Die beiden Kläger waren mit sechs Jahren in die Obhut des wegen Kindesmissbrauchs vorbestraften, alleinerziehenden Fritz H. gekommen. Sieben Jahre lange verging sich der Pädophile an den Buben, bis sie in ein Alter kamen, in dem sie für ihren Peiniger nicht mehr interessant waren. Weitere sieben Jahre blieben sie in dessen Obhut, auf Anraten des gefeierten Sexualpädagogen Kentler, der, wie der Tagesspiegel berichtet, argumentierte, dass vernachlässigte Kinder von der Zuwendung Pädophiler profitieren würden, denn, so Kentler, die Männer würden die „schwachsinnigen Kinder“ gerne bei sich aufnehmen, da sie eben „in sie verliebt, verknallt und vernarrt sind“.

In den zwei Gutachten der Universität Hildesheim zum Kentler-Experiment, kam man zum Schluss, dass es sich bei den Pflegestellen um „Kindeswohlgefährdung von öffentlicher Verantwortung“ gehandelt habe. „Zeitzeugen hätten bestätigt, dass das Projekt in der Senatsverwaltung bekannt gewesen und bei den Bezirksjugendämtern akzeptiert worden sei.“, schreibt der Tagesspiegel. Die Verantwortung für die Verbrechen Kentlers liege „eindeutig und unstrittig beim Senat als dessen Dienstherr“, heißt es in dem Gutachten.

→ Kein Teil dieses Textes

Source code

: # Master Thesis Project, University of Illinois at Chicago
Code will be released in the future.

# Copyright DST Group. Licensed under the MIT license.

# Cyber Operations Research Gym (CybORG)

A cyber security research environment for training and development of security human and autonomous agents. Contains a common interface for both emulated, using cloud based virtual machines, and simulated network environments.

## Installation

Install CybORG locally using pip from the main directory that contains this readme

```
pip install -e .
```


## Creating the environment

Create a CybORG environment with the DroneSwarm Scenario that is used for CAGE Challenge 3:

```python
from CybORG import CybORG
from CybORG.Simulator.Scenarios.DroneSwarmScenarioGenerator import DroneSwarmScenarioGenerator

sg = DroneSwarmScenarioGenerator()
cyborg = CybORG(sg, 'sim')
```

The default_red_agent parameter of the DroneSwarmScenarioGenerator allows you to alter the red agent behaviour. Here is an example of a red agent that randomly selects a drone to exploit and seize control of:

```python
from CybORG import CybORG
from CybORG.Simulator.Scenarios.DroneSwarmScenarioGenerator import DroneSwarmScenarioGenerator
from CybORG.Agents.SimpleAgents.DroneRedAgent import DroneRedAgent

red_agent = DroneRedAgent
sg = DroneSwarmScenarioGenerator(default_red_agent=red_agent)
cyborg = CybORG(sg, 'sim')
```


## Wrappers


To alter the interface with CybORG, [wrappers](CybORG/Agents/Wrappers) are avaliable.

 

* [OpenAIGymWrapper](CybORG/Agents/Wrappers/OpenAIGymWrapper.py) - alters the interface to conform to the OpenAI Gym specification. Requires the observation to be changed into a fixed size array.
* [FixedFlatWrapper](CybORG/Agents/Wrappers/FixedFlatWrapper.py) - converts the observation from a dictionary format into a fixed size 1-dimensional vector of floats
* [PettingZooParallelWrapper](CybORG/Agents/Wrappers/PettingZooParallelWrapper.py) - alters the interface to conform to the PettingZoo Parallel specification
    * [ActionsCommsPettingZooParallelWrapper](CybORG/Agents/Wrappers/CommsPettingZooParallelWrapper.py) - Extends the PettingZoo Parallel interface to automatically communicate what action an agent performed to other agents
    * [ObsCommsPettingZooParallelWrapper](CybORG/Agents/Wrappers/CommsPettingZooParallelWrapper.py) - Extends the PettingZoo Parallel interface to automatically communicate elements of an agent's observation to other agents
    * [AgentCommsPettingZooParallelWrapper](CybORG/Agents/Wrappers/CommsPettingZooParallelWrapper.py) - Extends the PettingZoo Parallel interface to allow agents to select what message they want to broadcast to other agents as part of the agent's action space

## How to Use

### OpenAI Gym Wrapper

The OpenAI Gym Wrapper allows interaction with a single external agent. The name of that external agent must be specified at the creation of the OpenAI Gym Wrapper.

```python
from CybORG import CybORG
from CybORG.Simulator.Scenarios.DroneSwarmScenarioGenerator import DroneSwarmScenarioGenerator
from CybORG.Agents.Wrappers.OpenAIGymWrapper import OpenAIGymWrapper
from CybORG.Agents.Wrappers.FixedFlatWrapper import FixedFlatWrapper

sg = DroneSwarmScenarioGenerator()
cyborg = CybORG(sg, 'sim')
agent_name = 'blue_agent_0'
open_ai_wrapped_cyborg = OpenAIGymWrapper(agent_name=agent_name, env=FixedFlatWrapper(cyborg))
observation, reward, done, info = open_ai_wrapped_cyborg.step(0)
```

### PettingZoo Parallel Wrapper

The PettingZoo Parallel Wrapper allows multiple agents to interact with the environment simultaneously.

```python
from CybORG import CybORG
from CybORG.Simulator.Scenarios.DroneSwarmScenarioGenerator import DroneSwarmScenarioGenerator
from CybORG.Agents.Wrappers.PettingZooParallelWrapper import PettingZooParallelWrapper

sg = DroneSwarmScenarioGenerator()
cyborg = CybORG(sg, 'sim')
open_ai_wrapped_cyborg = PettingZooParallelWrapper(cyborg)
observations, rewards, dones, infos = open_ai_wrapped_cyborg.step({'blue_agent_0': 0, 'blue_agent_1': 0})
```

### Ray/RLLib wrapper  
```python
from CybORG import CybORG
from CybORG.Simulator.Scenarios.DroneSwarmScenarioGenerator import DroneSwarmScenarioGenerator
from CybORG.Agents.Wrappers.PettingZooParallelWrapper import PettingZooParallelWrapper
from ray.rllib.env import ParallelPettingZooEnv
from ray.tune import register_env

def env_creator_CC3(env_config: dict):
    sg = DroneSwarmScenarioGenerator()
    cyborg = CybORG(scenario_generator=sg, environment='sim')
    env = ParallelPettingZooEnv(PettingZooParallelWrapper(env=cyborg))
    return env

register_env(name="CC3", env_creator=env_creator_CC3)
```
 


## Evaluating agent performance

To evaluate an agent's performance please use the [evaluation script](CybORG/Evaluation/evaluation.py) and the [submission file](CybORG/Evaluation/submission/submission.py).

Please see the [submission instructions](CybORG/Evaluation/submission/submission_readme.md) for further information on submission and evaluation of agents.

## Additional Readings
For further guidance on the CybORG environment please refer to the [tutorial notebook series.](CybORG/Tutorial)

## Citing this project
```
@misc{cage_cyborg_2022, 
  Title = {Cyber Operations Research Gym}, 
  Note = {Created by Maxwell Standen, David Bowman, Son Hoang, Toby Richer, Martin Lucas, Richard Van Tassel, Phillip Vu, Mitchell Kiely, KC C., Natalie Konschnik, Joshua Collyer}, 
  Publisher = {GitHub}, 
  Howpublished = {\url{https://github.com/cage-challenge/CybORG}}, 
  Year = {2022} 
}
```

Entschädigung „ohne Anerkennung einer Rechtspflicht“

Die juristische Aufarbeitung des Skandals erweist sich dennoch als schwierig. Der Strafprozess gegen Fritz H. wurde wegen Verjährung eingestellt, dieser starb 2015. 2013 wurde bekannt, welchen Anteil öffentliche Stellen, im Besonderen die Berliner Senatsverwaltung am Skandal der Berliner Jugendhilfe haben, doch erst 2016 gab diese Gutachten zur Aufarbeitung durch die Universität Hildesheim in Auftrag. Nach deren Veröffentlichung im Juni 2020 hatte die Berliner Bildungssenatorin Sandra Scheeres (SPD) verkündet, „mit dem neuen Wissen“ den Betroffenen „Gespräche über eine finanzielle Entschädigung“ anzubieten. Dass diese erfolglos blieben, hatte so Scheeres „einen haushaltsrechtlichen Hintergrund“, denn die Ansprüche seien verjährt und etwaige Entschädigungszahlungen würden „ohne Anerkennung einer Rechtspflicht“ erfolgen, wie die Jugendstaatssekretärin Sigrid Klebba (SPD) nach einem Bericht der Welt betonte. Im Verfahren die Einrede der Verjährung nicht zu erheben und eine Entschädigung zusprechen zu lassen, wollte die Berliner Stadtverwaltung nicht riskieren – zu groß sei die Angst davor, damit einen Präzedenzfall zu schaffen und mit weiteren Verfahren zu verjährten Forderungen konfrontiert zu werden. In weiterer Folge wurde daher der Antrag auf Prozesskostenhilfe des einen Opfers abgewiesen, da die Aussicht auf dessen juristischen Sieg aufgrund der Verjährung mit nahezu null zu bemessen sei. Die Beschwerde des Betroffenen gegen diese Entscheidung wurde vom Kammergericht zwar abgewiesen, von diesem jedoch gleichzeitig eine außergerichtliche Einigung auf Entschädigung angeregt.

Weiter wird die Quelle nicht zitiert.